Summary: Some of the T cell epitopes targeting myelin in monkeys were the same as those found in humans with multiple sclerosis. Researchers say linking these specific cells opens the doors to developing antiviral therapies that could be useful to treat newly diagnosed cases of MS in humans.
Source: Oregon Health and Science University
Scientists have uncovered new clues implicating a type of herpes virus as the cause of a central nervous system disease in monkeys that’s similar to multiple sclerosis in people.
The findings, published in the Annals of Clinical and Translational Neurology, expand on previous work to understand the cause of the disease and potentially develop antiviral therapies. The work was led by scientists at Oregon Health & Science University.

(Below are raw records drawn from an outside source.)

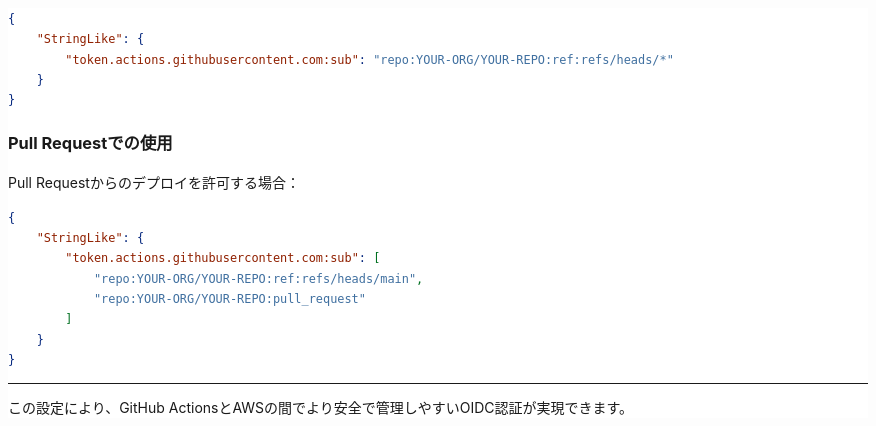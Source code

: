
 ```json
{
    "StringLike": {
        "token.actions.githubusercontent.com:sub": "repo:YOUR-ORG/YOUR-REPO:ref:refs/heads/*"
    }
}
```

### Pull Requestでの使用

Pull Requestからのデプロイを許可する場合：

```json
{
    "StringLike": {
        "token.actions.githubusercontent.com:sub": [
            "repo:YOUR-ORG/YOUR-REPO:ref:refs/heads/main",
            "repo:YOUR-ORG/YOUR-REPO:pull_request"
        ]
    }
}
```

---

この設定により、GitHub ActionsとAWSの間でより安全で管理しやすいOIDC認証が実現できます。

“This gives us a better understanding of the model,” said Scott Wong, Ph.D., senior author of the study and a scientist at the OHSU Vaccine and Gene Therapy Institute and the Oregon National Primate Research Center. “It draws more parallels to MS in people.”
The new study reveals the presence of two kinds of T cells, a type of white blood cell that’s a critical part of the body’s immune system. In this case, scientists determined the T cells were associated with an immune response involving the loss of myelin, the protective sheath that covers nerve fibers.
Myelin and nerve fibers become damaged in multiple sclerosis, which slows or blocks electrical signals required for us to see, move our muscles, feel sensations and think.
“We found that some of the T cell epitopes targeting myelin in these animals are identical to those found in humans with MS,” Wong said.
By linking these specific T cells to the loss of myelin, scientists say the new study opens the possibility of developing an antiviral therapy that could be especially useful for newly diagnosed cases of multiple sclerosis.
“If we found a unique virus that we believed was causing MS, then you could in theory come up with a vaccine against that virus,” said co-author Dennis Bourdette, M.D., professor emeritus and former chair of neurology in the OHSU School of Medicine.
The work builds on a chance discovery in the colony of Japanese macaques at the primate center.
In 2011, scientists at OHSU published research identifying a group of monkeys at the primate center with a naturally occurring disease known as Japanese macaque encephalomyelitis. Since then, scientists have been working to understand the cause and progression of the disease in the macaques with an eye toward applying possible therapies in people.
The latest study points toward developing strategies to combat the disease leveraging the body’s immune response.
“If we can understand how it’s doing it, we may be able to test vaccine strategies,” Wong said. “I’m not sure we can prevent virus infection, but we may be able to prevent virus-associated disease.”
Funding: This research was supported by the U.S. Department of Defense award numbers W81XWH-09-1-0276 and W81XWH-17-1-0101; the National Institutes of Health, award numbers P51OD011092 and R24-NS104161; the Laura Fund for Multiple Sclerosis Research; and the Race to Erase MS.
About this multiple sclerosis research news
Source: Oregon Health and Science University
Contact: Erik Robinson – Oregon Health and Science University
Image: The image is in the public domain
Original Research: Open access.
“Myelin‐specific T cells in animals with Japanese macaque encephalomyelitis” by Scott Wong et al. Annals of Clinical and Translational Neurology
Myelin‐specific T cells in animals with Japanese macaque encephalomyelitis
To determine whether animals with Japanese macaque encephalomyelitis (JME), a spontaneous demyelinating disease similar to multiple sclerosis (MS), harbor myelin‐specific T cells in their central nervous system (CNS) and periphery.
Mononuclear cells (MNCs) from CNS lesions, cervical lymph nodes (LNs) and peripheral blood of Japanese macaques (JMs) with JME, and cervical LN and blood MNCs from healthy controls or animals with non‐JME conditions were analyzed for the presence of myelin‐specific T cells and changes in interleukin 17 (IL‐17) and interferon gamma (IFNγ) expression.
Demyelinating JME lesions contained CD4+ T cells and CD8+ T cells specific to myelin oligodendrocyte glycoprotein (MOG), myelin basic protein (MBP), and/or proteolipid protein (PLP). CD8+ T‐cell responses were absent in JME peripheral blood, and in age‐ and sex‐matched controls. However, CD4+ Th1 and Th17 responses were detected in JME peripheral blood versus controls. Cervical LN MNCs from eight of nine JME animals had CD3+ T cells specific for MOG, MBP, and PLP that were not detected in controls. Mapping myelin epitopes revealed a heterogeneity in responses among JME animals. Comparison of myelin antigen sequences with those of JM rhadinovirus (JMRV), which is found in JME lesions, identified six viral open reading frames (ORFs) with similarities to myelin antigen sequences. Overlapping peptides to these JMRV ORFs did not induce IFNγ responses.
JME possesses an immune‐mediated component that involves both CD4+ and CD8+ T cells specific for myelin antigens. JME may shed new light on inflammatory demyelinating disease pathogenesis linked to gamma‐herpesvirus infection.